Comparisons with amyloid-ß reveal an aspartate residue that stabilizes fibrils of the aortic amyloid peptide medin.

ABSTRACT

Aortic medial amyloid (AMA) is the most common localized human amyloid, occurring in virtually all of the Caucasian population over the age of 50. The main protein component of AMA, medin, readily assembles into amyloid-like fibrils in vitro. Despite the prevalence of AMA, little is known about the self-assembly mechanism of medin or the molecular architecture of the fibrils. The amino acid sequence of medin is strikingly similar to the sequence of the Alzheimer disease (AD) amyloid-ß (Aß) polypeptides around the structural turn region of Aß, where mutations associated with familial, early onset AD, have been identified.

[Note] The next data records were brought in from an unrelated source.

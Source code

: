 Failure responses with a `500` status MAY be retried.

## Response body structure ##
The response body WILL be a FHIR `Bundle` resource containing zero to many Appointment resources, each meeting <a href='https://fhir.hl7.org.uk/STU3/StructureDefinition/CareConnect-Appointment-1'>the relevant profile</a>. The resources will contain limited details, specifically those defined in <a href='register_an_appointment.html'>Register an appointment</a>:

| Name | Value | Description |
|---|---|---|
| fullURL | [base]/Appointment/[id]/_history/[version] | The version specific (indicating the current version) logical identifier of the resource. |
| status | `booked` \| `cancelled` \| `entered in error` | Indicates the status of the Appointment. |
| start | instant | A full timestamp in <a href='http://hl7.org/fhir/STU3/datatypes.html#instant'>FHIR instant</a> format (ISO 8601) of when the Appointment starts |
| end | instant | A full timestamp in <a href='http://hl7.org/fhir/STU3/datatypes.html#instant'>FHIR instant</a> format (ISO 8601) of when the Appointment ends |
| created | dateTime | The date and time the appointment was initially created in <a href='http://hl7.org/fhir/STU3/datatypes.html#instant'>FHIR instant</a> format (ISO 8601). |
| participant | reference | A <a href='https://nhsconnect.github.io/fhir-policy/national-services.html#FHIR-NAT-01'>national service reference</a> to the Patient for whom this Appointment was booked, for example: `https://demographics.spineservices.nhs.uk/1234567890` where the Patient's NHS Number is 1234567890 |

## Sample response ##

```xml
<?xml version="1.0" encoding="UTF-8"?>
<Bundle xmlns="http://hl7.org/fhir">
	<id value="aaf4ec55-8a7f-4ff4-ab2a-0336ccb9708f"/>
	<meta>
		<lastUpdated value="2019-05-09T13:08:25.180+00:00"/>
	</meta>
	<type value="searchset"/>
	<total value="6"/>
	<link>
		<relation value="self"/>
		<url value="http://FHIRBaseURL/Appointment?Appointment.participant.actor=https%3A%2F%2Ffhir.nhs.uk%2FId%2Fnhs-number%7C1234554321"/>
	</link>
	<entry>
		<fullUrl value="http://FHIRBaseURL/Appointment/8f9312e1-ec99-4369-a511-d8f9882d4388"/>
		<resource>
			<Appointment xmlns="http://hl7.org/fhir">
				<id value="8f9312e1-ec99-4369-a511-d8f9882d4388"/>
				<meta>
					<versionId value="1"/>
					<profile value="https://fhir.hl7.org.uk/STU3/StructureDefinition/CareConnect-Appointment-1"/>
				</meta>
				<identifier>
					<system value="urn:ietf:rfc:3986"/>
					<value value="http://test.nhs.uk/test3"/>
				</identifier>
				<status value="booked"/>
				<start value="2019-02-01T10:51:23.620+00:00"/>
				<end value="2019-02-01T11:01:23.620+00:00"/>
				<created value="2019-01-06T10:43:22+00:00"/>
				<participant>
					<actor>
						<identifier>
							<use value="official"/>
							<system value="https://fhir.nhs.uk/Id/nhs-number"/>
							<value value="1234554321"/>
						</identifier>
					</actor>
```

Asp(25) and Lys(30) of medin align with residues Asp(23) and Lys(28) of Aß, which are known to form a stabilizing salt bridge in some fibril morphologies. Here we show that substituting Asp(25) of medin with asparagine (D25N) impedes assembly into fibrils and stabilizes non-cytotoxic oligomers. Wild-type medin, by contrast, aggregates into ß-sheet-rich amyloid-like fibrils within 50 h. A structural analysis of wild-type fibrils by solid-state NMR suggests a molecular repeat unit comprising at least two extended ß-strands, separated by a turn stabilized by a Asp(25)-Lys(30) salt bridge. We propose that Asp(25) drives the assembly of medin by stabilizing the fibrillar conformation of the peptide and is thus reminiscent of the influence of Asp(23) on the aggregation of Aß. Pharmacological comparisons of wild-type medin and D25N will help to ascertain the pathological significance of this poorly understood protein.